The story is part of the foreword by Jared Diamond to the book The Invisible Hands: Top Hedge Fund Traders on Bubbles, Crashes, and Real Money.
The book “focuses on the mistakes made and lessons learned in the financial crisis of 2008” and contains interviews with managers who “survived and prospered through the financial crisis” discussing “new paradigm of risk management and profit making opportunities in the post-crisis world”.
Investment Managers and Peruvian Farmers: Similar Goals
In the foreword, Diamond draws a parallel between investment managers and Peruvian farmers in the way they have to manage their risks.
The farming story explains how ancient Peruvian peasants adopted a seemingly puzzling cultivation strategy: instead of growing crops on a large plot of land, they used to cultivate several smaller strips scattered around where they lived.
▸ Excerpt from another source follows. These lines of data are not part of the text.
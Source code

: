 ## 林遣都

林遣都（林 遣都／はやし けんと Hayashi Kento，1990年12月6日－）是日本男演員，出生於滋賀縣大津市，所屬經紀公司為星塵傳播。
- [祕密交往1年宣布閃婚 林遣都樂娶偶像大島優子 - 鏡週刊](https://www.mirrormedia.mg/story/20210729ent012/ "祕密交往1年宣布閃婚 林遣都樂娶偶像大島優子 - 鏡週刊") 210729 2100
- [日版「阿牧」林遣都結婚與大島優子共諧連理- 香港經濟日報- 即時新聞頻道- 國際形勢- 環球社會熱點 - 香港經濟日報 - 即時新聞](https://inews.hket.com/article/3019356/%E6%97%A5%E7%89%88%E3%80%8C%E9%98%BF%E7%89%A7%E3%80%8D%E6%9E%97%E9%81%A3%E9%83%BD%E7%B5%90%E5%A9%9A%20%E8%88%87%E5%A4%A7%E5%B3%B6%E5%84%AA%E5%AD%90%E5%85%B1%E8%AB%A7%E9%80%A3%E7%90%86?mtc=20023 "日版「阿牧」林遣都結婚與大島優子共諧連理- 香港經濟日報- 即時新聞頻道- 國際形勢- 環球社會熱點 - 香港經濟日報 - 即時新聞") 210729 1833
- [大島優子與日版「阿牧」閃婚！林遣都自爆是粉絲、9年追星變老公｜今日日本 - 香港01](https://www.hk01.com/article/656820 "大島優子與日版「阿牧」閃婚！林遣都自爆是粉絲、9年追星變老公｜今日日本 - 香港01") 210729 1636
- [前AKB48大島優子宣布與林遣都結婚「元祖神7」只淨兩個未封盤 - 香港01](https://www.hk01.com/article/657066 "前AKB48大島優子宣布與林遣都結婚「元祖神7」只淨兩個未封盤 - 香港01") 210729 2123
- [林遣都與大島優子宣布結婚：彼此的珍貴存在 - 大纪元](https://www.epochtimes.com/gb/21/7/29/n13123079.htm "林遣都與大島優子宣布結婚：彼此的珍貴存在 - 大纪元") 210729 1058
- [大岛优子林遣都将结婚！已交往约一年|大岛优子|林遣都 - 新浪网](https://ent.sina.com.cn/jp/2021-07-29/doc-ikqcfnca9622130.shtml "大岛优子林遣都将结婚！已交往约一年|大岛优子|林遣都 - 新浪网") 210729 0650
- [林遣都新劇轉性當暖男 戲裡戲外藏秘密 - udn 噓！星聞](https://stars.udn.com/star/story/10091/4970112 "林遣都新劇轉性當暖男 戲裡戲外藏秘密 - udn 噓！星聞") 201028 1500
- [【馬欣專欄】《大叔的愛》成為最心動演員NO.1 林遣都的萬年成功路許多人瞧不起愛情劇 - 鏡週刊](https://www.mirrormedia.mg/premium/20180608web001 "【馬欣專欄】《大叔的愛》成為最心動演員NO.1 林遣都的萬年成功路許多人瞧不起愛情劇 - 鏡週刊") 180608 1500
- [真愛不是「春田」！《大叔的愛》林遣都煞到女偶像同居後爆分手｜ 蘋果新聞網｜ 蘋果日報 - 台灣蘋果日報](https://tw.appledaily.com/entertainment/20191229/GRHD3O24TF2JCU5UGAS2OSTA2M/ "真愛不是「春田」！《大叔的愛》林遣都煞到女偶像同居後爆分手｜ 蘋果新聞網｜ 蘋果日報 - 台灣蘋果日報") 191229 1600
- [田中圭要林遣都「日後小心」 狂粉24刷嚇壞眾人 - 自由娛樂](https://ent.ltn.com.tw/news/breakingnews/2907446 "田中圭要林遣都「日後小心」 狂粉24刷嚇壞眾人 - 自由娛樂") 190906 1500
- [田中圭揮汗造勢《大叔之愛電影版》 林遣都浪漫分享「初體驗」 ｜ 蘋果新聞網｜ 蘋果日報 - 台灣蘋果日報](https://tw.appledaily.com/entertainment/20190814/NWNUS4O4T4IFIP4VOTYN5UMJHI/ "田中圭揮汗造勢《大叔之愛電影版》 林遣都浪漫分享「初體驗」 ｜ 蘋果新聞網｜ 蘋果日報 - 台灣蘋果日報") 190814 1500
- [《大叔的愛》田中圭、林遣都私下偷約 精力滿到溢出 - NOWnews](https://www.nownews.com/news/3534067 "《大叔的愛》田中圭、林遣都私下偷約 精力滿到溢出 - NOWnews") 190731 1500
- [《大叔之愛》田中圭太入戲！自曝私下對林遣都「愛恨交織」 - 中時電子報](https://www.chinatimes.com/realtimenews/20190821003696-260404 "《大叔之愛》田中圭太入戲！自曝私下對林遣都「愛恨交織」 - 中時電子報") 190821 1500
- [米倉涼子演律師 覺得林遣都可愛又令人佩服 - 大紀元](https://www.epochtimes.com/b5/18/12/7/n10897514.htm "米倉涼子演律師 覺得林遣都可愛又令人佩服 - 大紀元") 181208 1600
This was of course less convenient to manage, and also reduced overall crop yield (compared to a single large plot), but this “diversification strategy” ensured the peasants a lower risk of starvation, if one of their plot failed (due to rats, thiefs, climate). Since potatoes cannot be saved from one year to the next, planting one large plot only would be the equivalent of “betting the ranch” on that one big trade: one failure, and you’re out of the game.
What is interesting is the unaware sophistication of the Peruvian farmers “diversification strategy”, as studied by an anthropologist. Obviously, an increasing number of strips cultivated had a negative impact on the average potato harvest, but also had a positive impact on the potato harvest variance, by lowering it (i.e. more diversification means lower return potential but with less variability). After-the-facts calculation by anthropologists showed that peasants used to plant just 2 or 3 strips over the theoretical target required to achieve a zero-frequency of starvation years (when total harvest was not high enough to sustain the farmers).
As Diamond concludes:
Peasants do not aim at maximizing long-term averaged yield, instead they only maximize long-term yield insofar as that is consistent with their overriding goal of eliminating their risk of starving in any given year, and throwing in a small safety margin for that calculation.
In the same way, trading is, before all else, a survival game.
The above is a quick summary but you can read most of the foreword in the “Look inside” view on the book Amazon page). I have not read the book itself but it seems to have been reviewed positively.
I have read a few books from Jared Diamond and really enjoyed them and found them interesting. A good one to start with is the most famous Guns, Germs and Steel, which has also been turned into a great National Geographic documentary.
Enjoy your weekend!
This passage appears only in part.